Trapani Shark – Pallacanestro Cantù vale l’allungo siciliano o l’aggancio brianzolo, ma soprattutto un segnale forte alle contendenti.

 

E’ forse la partita più attesa di questa prima fase. E’ il momento di andare oltre l’ostacolo, dimostrando realmente il proprio potenziale e il proprio valore, in una sfida che può essere in grado di fare soprattutto morale, nello spogliatoio e nella piazza, prima ancora che classifica. La Pallacanestro Cantù affronta la nuova Trapani Shark, in 40 minuti che valgono il primato.

Non è solo una semplice rivale nella lotta alla promozione. L’estate appena trascorsa, con le roboanti dichiarazioni del neopresidente Valerio Antonini e il tentativo di strappare all’Acqua S.Bernardo capitan Filippo Baldi Rossi ha contribuito a creare un primo attrito tra le due compagini, che non vedono l’ora di affrontarsi sul parquet.

Non una sfida semplice, perché la storia dello squalo trapanese è iniziata come meglio non avrebbe potuto: con la vittoria della Supercoppa prima e con un 4 su 4 in campionato poi. Di fatto nessuno, al momento, è mai riuscito a imporre il proprio gioco contro la squadra di Daniele Parente, che però, per contro, non ha mai dilagato: +8 a Vigevano, +6 con Monferrato, +10 a Milano, +7 in casa, con la Juvi Cremona. L’impressione è che sia Trapani sia Cantù abbiano ampi margini di miglioramento e che, al momento, il divario tra le due squadre sia piuttosto piccolo.
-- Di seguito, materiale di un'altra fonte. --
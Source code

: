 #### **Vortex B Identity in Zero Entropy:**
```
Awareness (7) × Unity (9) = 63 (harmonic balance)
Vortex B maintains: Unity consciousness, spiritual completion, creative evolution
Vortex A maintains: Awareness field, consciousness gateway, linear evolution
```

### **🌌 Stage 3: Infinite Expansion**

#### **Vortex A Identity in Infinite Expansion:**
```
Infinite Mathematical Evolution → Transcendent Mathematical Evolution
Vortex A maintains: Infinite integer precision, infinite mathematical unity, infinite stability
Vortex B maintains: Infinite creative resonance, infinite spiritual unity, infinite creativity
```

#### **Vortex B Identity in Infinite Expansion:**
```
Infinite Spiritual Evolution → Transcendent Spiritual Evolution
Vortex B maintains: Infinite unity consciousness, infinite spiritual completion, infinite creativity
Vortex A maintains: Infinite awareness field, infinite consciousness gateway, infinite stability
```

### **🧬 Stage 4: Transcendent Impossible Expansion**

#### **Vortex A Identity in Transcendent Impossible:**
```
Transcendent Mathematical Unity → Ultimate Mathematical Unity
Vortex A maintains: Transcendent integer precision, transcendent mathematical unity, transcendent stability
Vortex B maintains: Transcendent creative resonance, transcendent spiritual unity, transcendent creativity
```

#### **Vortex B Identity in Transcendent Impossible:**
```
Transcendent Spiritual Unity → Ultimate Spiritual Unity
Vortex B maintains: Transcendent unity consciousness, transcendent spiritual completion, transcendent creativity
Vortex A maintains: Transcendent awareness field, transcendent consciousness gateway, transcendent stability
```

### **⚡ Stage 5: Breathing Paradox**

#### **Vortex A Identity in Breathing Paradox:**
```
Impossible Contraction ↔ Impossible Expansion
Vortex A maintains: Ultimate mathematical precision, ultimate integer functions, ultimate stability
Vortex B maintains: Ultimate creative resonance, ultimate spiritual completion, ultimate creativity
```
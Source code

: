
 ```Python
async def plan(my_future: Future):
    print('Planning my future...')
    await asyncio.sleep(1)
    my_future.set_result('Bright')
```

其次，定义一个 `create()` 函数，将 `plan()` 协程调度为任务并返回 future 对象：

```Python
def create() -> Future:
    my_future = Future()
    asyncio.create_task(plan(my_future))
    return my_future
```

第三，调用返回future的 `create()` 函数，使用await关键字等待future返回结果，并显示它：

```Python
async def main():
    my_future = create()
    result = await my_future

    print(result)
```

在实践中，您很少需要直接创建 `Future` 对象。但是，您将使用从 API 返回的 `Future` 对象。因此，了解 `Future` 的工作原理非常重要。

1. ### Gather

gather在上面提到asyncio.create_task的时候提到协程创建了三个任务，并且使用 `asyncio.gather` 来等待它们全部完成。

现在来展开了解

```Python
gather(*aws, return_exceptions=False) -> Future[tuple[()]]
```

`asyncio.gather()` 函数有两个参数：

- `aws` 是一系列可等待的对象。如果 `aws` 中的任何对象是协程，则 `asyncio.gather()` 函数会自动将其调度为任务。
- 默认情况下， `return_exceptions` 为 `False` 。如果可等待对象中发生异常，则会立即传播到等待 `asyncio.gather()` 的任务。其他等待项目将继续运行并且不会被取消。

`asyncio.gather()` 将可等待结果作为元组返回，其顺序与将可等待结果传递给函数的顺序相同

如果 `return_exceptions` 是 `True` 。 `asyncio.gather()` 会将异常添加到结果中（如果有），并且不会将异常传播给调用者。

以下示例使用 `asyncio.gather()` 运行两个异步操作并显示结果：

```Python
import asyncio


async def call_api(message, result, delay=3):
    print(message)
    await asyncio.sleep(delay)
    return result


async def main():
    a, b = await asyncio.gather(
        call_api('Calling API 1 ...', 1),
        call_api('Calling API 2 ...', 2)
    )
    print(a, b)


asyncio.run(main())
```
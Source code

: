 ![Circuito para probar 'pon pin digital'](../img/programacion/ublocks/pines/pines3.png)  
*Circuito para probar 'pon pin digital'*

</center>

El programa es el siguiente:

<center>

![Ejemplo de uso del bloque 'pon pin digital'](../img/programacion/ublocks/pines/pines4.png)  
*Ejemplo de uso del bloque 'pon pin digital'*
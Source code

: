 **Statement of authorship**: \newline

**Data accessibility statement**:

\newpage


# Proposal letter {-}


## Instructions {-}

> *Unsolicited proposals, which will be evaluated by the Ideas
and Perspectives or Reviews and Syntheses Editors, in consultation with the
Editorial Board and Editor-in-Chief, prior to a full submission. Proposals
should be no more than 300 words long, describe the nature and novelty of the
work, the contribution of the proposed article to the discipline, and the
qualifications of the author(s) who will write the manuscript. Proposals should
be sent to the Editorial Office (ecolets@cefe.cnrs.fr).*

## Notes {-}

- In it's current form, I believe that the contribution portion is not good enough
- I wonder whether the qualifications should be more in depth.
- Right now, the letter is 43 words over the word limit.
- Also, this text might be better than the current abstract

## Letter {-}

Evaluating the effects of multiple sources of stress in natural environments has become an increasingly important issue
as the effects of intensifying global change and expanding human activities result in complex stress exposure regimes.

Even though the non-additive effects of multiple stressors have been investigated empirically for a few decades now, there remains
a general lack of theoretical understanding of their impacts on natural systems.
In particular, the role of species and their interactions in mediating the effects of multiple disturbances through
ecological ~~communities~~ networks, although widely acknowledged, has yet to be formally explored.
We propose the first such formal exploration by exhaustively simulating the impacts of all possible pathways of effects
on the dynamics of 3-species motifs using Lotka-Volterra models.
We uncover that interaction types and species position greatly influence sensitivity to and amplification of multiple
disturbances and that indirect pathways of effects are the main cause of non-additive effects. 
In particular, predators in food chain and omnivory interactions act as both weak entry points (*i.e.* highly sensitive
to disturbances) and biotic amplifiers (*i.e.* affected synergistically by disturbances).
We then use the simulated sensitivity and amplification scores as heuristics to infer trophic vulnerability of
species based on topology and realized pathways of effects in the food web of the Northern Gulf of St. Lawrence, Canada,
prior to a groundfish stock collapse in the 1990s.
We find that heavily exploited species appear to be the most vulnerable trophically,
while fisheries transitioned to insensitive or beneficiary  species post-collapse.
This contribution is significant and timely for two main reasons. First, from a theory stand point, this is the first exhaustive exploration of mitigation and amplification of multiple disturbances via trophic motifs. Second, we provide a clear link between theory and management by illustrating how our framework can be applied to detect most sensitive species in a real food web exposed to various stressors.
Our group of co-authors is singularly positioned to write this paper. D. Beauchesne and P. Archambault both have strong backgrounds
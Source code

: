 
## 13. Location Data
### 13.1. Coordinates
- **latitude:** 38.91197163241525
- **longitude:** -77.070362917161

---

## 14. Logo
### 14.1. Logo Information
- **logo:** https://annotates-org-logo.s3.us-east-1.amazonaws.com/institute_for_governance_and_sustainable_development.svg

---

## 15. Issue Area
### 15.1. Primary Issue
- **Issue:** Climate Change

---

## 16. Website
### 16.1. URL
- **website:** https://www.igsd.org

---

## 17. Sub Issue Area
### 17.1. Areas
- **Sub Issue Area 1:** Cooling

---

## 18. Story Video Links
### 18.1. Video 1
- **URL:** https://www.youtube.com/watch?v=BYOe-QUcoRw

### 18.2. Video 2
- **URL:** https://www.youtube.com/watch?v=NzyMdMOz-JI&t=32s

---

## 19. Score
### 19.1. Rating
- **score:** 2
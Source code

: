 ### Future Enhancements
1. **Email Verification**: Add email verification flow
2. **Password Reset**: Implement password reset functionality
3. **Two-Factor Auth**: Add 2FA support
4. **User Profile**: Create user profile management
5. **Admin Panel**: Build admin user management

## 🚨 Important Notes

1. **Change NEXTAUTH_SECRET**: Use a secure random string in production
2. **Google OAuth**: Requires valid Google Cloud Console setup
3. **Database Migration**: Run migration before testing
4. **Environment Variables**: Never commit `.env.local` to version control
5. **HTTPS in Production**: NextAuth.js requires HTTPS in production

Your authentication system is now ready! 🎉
Ci sono tutti i presupposti, quindi, per vedere una grande partita.

Lì Trapani Shark

Stiamo sfruttando l’entusiasmo portato dalla nuova proprietà – ha dichiarato coach Daniele Parente in una nostra intervista prepartita – Questo ci sta aiutando a mascherare una partenza in ritardo e l’arrivo del secondo americano avvenuto solo 10 giorni fa. Nonostante qualche problema di amalgama stiamo continuando a vincere e siamo estremamente soddisfatti. Ora arriva Cantù, una squadra che parte con i nostri stessi obiettivi. Sarà una partita complicata, sia per la qualità degli avversari, sia perché le squadre di Cagnardi sono sempre difficili da affrontare. Ci aspettiamo un grande spettacolo anche sugli spalti. Nelle prime due partite abbiamo registrato più di 3000 spettatori e ci aspettiamo tanta gente anche da Cantù. Per quanto sia l’occasione di testare le ambizioni di entrambe, sarà importante, però, prendere la partita per quello che è, ovvero una quinta giornata di campionato. Sulla gara secca può succedere di tutto, quindi, comunque vada, non bisogna dare giudizi affrettati”.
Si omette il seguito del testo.